名の由来は、地面を這う様子を「苔」に例えたものである。「モモ」は方言で「木の実」を意味する。北海道では、アイヌ語のフレップ(赤い実)の名で知られている。属名のVacciniumはラテン語の「vaccinus(牝牛の)」からきているが、関係は不明である。

種小名の vitis-idaea はギリシャ神話に出てくる「クレタ島のIda山のブドウ」という意味である。

◆採集と調整

開花時期は5~7月、花の色はピンク色、北海道から本州、周北極地域に広く分布します。生育地は高山ないし亜高山の日当たりの良い岩場や砂礫地で、高山植物になります。形状は樹木で大きさ高さは10㎝程度です。

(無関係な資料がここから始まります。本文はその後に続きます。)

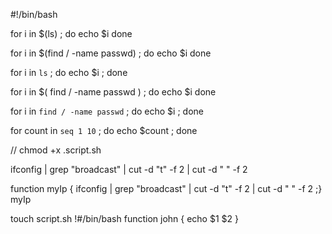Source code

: #!/bin/bash

for i in $(ls) ; do
    echo $i
done

for i in $(find / -name passwd) ; do
    echo $i
done

for i in `ls` ; do echo $i ; done

for i in $( find / -name passwd ) ; do
    echo $i
done

for i in `find / -name passwd` ; do echo $i ; done

for count in `seq 1 10` ; do echo $count ; done


// chmod +x .script.sh

ifconfig | grep "broadcast" | cut -d "t" -f 2 | cut -d " " -f 2

function myIp { ifconfig | grep "broadcast" | cut -d "t" -f 2 | cut -d " " -f 2 ;}
myIp

touch script.sh
!#/bin/bash
function john {
    echo $1 $2
}
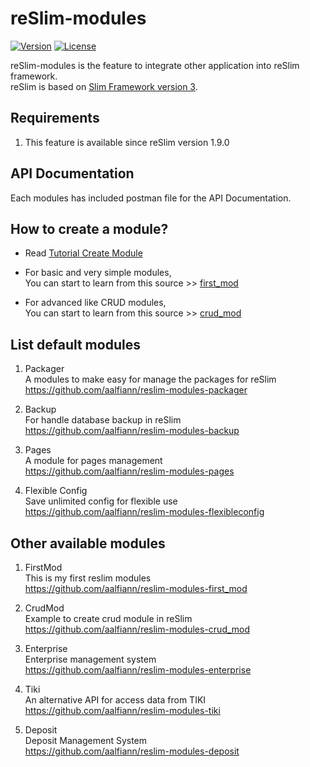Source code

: reSlim-modules
=======
[![Version](https://img.shields.io/badge/reSlim-1.9.0-green.svg)](https://github.com/aalfiann/reSlim)
[![License](https://img.shields.io/badge/license-MIT-blue.svg)](https://github.com/aalfiann/reSlim/blob/master/license.md)

reSlim-modules is the feature to integrate other application into reSlim framework.  
reSlim is based on [Slim Framework version 3](http://www.slimframework.com/).  

Requirements
---------------

1. This feature is available since reSlim version 1.9.0

API Documentation
---
Each modules has included postman file for the API Documentation.


How to create a module?
-----------------

* Read [Tutorial Create Module](https://github.com/aalfiann/reSlim/wiki/Tutorial-Create-Module)

* For basic and very simple modules,  
    You can start to learn from this source >> [first_mod](https://github.com/aalfiann/reSlim-modules-first_mod)

* For advanced like CRUD modules,  
    You can start to learn from this source >> [crud_mod](https://github.com/aalfiann/reSlim-modules-crud_mod)


List default modules
-----------------
1. Packager  
    A modules to make easy for manage the packages for reSlim  
    https://github.com/aalfiann/reslim-modules-packager

2. Backup  
    For handle database backup in reSlim  
    https://github.com/aalfiann/reslim-modules-backup

3. Pages  
    A module for pages management  
    https://github.com/aalfiann/reslim-modules-pages

4. Flexible Config  
    Save unlimited config for flexible use  
    https://github.com/aalfiann/reslim-modules-flexibleconfig


Other available modules
-----------------
1. FirstMod  
    This is my first reslim modules  
    https://github.com/aalfiann/reslim-modules-first_mod

2. CrudMod  
    Example to create crud module in reSlim  
    https://github.com/aalfiann/reslim-modules-crud_mod

3. Enterprise  
    Enterprise management system  
    https://github.com/aalfiann/reslim-modules-enterprise

4. Tiki  
    An alternative API for access data from TIKI  
    https://github.com/aalfiann/reslim-modules-tiki

5. Deposit  
    Deposit Management System  
    https://github.com/aalfiann/reslim-modules-deposit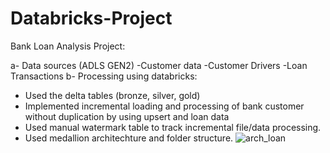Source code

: # Databricks-Project
Bank Loan Analysis Project: 

a- Data sources (ADLS GEN2)
-Customer data
-Customer Drivers
-Loan Transactions
b- Processing using databricks:
- Used the delta tables (bronze, silver, gold)
- Implemented incremental loading and processing of bank customer without duplication by using upsert and loan data
- Used manual watermark table to track incremental file/data processing.
- Used medallion architechture and folder structure.
![arch_loan](https://github.com/user-attachments/assets/e1d2d22b-6e93-499c-a83d-af7b3d4d005c)
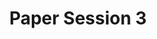 ---
slug: paper-session-3
type: event
event_type: Paper Session
title: Paper Session 3
venue: VOGELFREI
status: ready
date_time: Wednesday, April 19th, 15:15
schedule:
    -   time: t15:15
        item: $reproducible-musical-analysis-of-live-coding-performances-using
    -   time: t15:35
        item: $ziffers-numbered-notation-for-algorithmic-composition
    -   time: t15:55
        item: $designing-and-exploring-a-live-coding-interface-for-generative
    -   time: t16:15
        item: $addressing-accessibility-for-blind-and-visually-impaired-live
    -   time: t16:35
        item: Questions & Discussion
    -   time: t16:55
        item: Brief Announcement of NIME 2024
        person: Dianne Verdonk
---
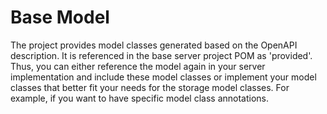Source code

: # Base Model
The project provides model classes generated based on the OpenAPI description. It is referenced in the base server project POM as 'provided'. Thus, you can either reference the model again in your server implementation and include these model classes or implement your model classes that better fit your needs for the storage model classes. For example, if you want to have specific model class annotations.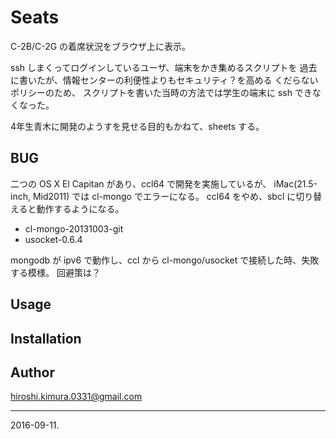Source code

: # Seats

C-2B/C-2G の着席状況をブラウザ上に表示。

ssh しまくってログインしているユーザ、端末をかき集めるスクリプトを
過去に書いたが、情報センターの利便性よりもセキュリティ？を高める
くだらないポリシーのため、
スクリプトを書いた当時の方法では学生の端末に ssh できなくなった。

4年生青木に開発のようすを見せる目的もかねて、sheets する。

## BUG

二つの OS X El Capitan があり、ccl64 で開発を実施しているが、
iMac(21.5-inch, Mid2011) では cl-mongo でエラーになる。
ccl64 をやめ、sbcl に切り替えると動作するようになる。

* cl-mongo-20131003-git
* usocket-0.6.4

mongodb が ipv6 で動作し、ccl から cl-mongo/usocket で接続した時、失敗する模様。
回避策は？

## Usage

## Installation

## Author

hiroshi.kimura.0331@gmail.com

---
2016-09-11.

コケモモは、ユーラシア北部や北アメリカに自生するツツジ科の低木です。樹高は10~40cm程と低く、地面を這うように生長する姿が苔のようであることから、「苔桃」と名付けられました。森林の日陰に自生し、-40℃以下でも耐えることができる耐寒性に優れていることが特 徴です。

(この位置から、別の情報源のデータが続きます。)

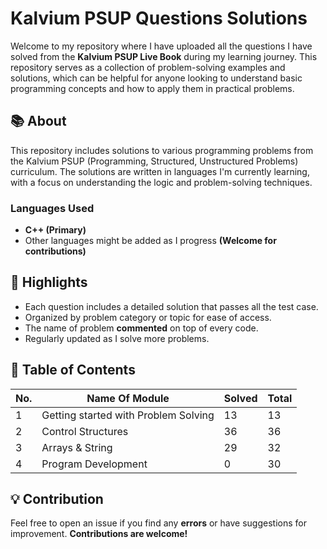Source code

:# Kalvium PSUP Questions Solutions

Welcome to my repository where I have uploaded all the questions I have solved from the **Kalvium PSUP Live Book** during my learning journey. This repository serves as a collection of problem-solving examples and solutions, which can be helpful for anyone looking to understand basic programming concepts and how to apply them in practical problems.

## 📚 About

This repository includes solutions to various programming problems from the Kalvium PSUP (Programming, Structured, Unstructured Problems) curriculum. The solutions are written in languages I'm currently learning, with a focus on understanding the logic and problem-solving techniques.

### Languages Used
- **C++ (Primary)**
- Other languages might be added as I progress **(Welcome for contributions)**
  
## 🌟 Highlights
- Each question includes a detailed solution that passes all the test case.
- Organized by problem category or topic for ease of access.
- The name of problem **commented** on top of every code.
- Regularly updated as I solve more problems.

## 📝 Table of Contents
| No. | Name Of Module                      | Solved | Total |
|-----|-------------------------------------|--------|-------|
| 1   | Getting started with Problem Solving| 13     | 13    |
| 2   | Control Structures                  | 36     | 36    |
| 3   | Arrays & String                     | 29     | 32    |
| 4   | Program Development                 | 0      | 30    |

## 💡 Contribution
Feel free to open an issue if you find any **errors** or have suggestions for improvement. **Contributions are welcome!**
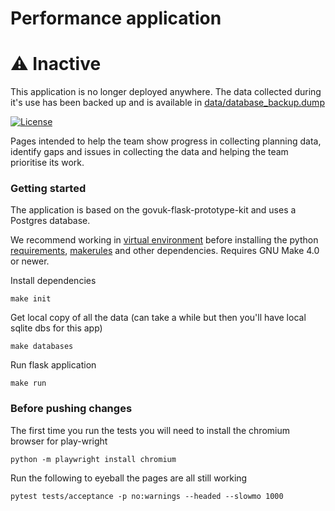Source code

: 
# Performance application
# ⚠️ Inactive

This application is no longer deployed anywhere. The data collected during it's use has
been backed up and is available in [data/database_backup.dump](data/database_backup.dump)


[![License](https://img.shields.io/github/license/mashape/apistatus.svg)](https://github.com/digital-land/performance-prototype/blob/main/LICENSE)

Pages intended to help the team show progress in collecting planning data, identify gaps and issues in collecting the data and helping the team prioritise its work.

### Getting started

The application is based on the govuk-flask-prototype-kit and uses a Postgres database.

We recommend working in [virtual environment](http://docs.python-guide.org/en/latest/dev/virtualenvs/) before installing the python [requirements](requirements.txt), [makerules](https://github.com/digital-land/makerules) and other dependencies. Requires GNU Make 4.0 or newer.

Install dependencies

    make init

Get local copy of all the data (can take a while but then you'll have local sqlite dbs for this app)

    make databases

Run flask application

    make run

### Before pushing changes

The first time you run the tests you will need to install the chromium browser for play-wright

    python -m playwright install chromium

Run the following to eyeball the pages are all still working

    pytest tests/acceptance -p no:warnings --headed --slowmo 1000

初夏から夏にかけて、ピンク色を帯びた白い釣鐘型の花を下向きに咲かせます。そして、秋になって実る真っ赤な果実は、食用にして楽しむことができます。

リンゴンベリーはフィンランド全国に自生しており、森に生えている低木種の中でも最も一般的な植物である。典型的な自生場所は乾燥していて灌木の少ない森である。また湿地、林、原野、岩場、丘陵や畑の枕地などでも見つけることができる。

◆薬効〔膀胱系と血糖値に効果〕

コケモモの実には、「アルプチン」という成分が含まれています。「アルプチン」には、利尿効果や尿路殺菌作用があるので、膀胱炎の予防になります。また、シミの原因となるメラニン色素を作り出す働きを抑制する効果や、血糖値やコレステロール値の上昇を妨げるといった効果もあります。利尿効果、尿路殺菌作用の効能もあります。

酸味が他のベリー類に比べて強いことから、砂糖と合わせて加工されることがほとんどです。煮込んでジャムやシロップにして、スイーツにかけるとアクセントになります。また、肉料理のソースとしてもお勧めです。コケモモを育てて沢山の実を収穫して楽しんでみて下さい。

◆コケモモ酒

実は綺麗な赤い色が特徴で、コケモモの酒は、驚くほど美しいピンク色に浸出します。酒を眺めているだけでうっとりして、ほろ酔い気分になります。

  • 広口瓶:(4ℓの広口容器など)1個
  • コケモモ(カウベリー)果実:500~600g
  • 35度ホワイトリカー:1.8ℓ
  • 氷砂糖:200~300g

コケモモの実は水洗いし水分をよく切って、まるごと氷砂糖とともに漬け込みます。野生的な香りのある美しいお酒ができあがります。